9.
Les nids de feuillages et de terre séchée étaient installés dans les plus hautes branches évasées d'arbres au tronc strié de profondes veines, les premiers mettre depuis les racines hérissés de piques naturelles.
« Où on a atterri, nous ? Et où est Aldie… ? ».
La couche sur laquelle Kwendel s'était réveillé crissa sous lui, la toile rugueuse cousue emplie d'espèces de copeaux ronds et relativement dure, surprenante à un premier contact mais pas si désagréable que cela en fin de compte.

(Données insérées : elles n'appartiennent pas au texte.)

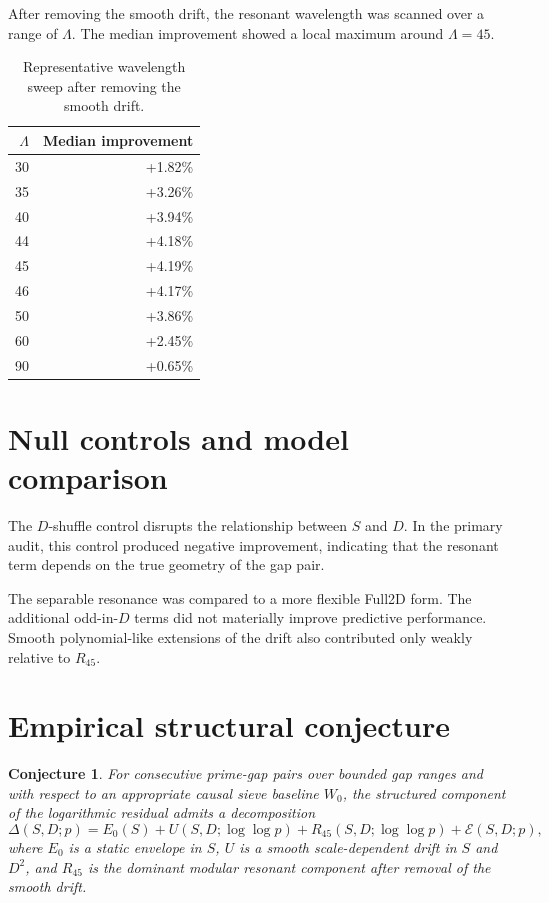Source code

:\documentclass[11pt]{article}
\newtheorem{conjecture}{Conjecture}
\begin{document}
After removing the smooth drift, the resonant wavelength was scanned over a range of \(\Lambda\). The median improvement showed a local maximum around \(\Lambda=45\).

\begin{table}[h]
\centering
\begin{tabular}{rr}
\toprule
\(\Lambda\) & Median improvement\\
\midrule
30 & +1.82\%\\
35 & +3.26\%\\
40 & +3.94\%\\
44 & +4.18\%\\
45 & +4.19\%\\
46 & +4.17\%\\
50 & +3.86\%\\
60 & +2.45\%\\
90 & +0.65\%\\
\bottomrule
\end{tabular}
\caption{Representative wavelength sweep after removing the smooth drift.}
\end{table}

\section{Null controls and model comparison}

The \(D\)-shuffle control disrupts the relationship between \(S\) and \(D\). In the primary audit, this control produced negative improvement, indicating that the resonant term depends on the true geometry of the gap pair.

The separable resonance was compared to a more flexible Full2D form. The additional odd-in-\(D\) terms did not materially improve predictive performance. Smooth polynomial-like extensions of the drift also contributed only weakly relative to \(R_{45}\).

\section{Empirical structural conjecture}

\begin{conjecture}
For consecutive prime-gap pairs over bounded gap ranges and with respect to an appropriate causal sieve baseline \(W_0\), the structured component of the logarithmic residual admits a decomposition
\[
\Delta(S,D;p)
=
E_0(S)
+
U(S,D;\log\log p)
+
R_{45}(S,D;\log\log p)
+
\mathcal{E}(S,D;p),
\]
where \(E_0\) is a static envelope in \(S\), \(U\) is a smooth scale-dependent drift in \(S\) and \(D^2\), and \(R_{45}\) is the dominant modular resonant component after removal of the smooth drift.
\end{conjecture}
\end{document}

Il se releva et souleva le drap qui était tendu devant l'ouverture ronde de la cabane naturelle et faillit faire un bond en arrière quand une sorte d'hominidé massif et très poilu se laissa tomber sur la plateforme supportant l'abri.
- Tu es une étrange créature, marmonna ce dernier.
- Je peux te retourner la remarque. Où est mon frère ?
- En bas. Moi, je suis Ulgur. D'où venez-vous, tous les deux ?
- Apparemment, nous ne sommes pas sortis du tunnel inter-surnaturel là où Gansheer me l'avait annoncé, fit Kwendel alors que Ulgur l'avait assis dans une sorte de cage pour détacher ensuite la corde afin de la faire glisser jusqu'au sol, dévalant ensuite pour sa part à même le tronc, tête la première.
- Je n'imaginais pas le Sanctuaire de Gansheer, déclara Aldéran alors que son ancien jumeau le rejoignait près du bassin d'une fontaine. En fait, je n'imaginais rien du tout !
- L'ouverture du vortex aurait dû nous faire ressortir dans les ruines qui composent la cité de Gansheer. On a dû dévier en cours de route !
- C'est le moins que l'on puisse dire ! On va devoir y aller à pattes, je suppose.
- Pourquoi voulez-vous allez aux ruines de Gansheer ? intervint Ulgur.
- Aucune idée ! avoua Aldéran en se tournant vers son frère. Kwendel ?
- J'étais retourné dans le monde idéal concocté par Lacrysis, mais en conservant désormais mes souvenirs, notre combat contre Jélhyriane… Et bien que le temps ne signifie rien, je n'ai aucun repère, aucun calendrier et je n'ai pas davantage tracé des entailles dans un tronc ou autre chose pour compter les jours.
Aldéran ouvrit des yeux incompréhensifs devant la dernière assertion de son ancien jumeau mais ne dit rien.
- Toi, tu n'as jamais été dans la cellule d'un Pénitencier ou piégé dans un lieu perdu, rit franchement Kwendel. Passons. J'ai reçu l'appel de Gansheer, il avait des ennuis.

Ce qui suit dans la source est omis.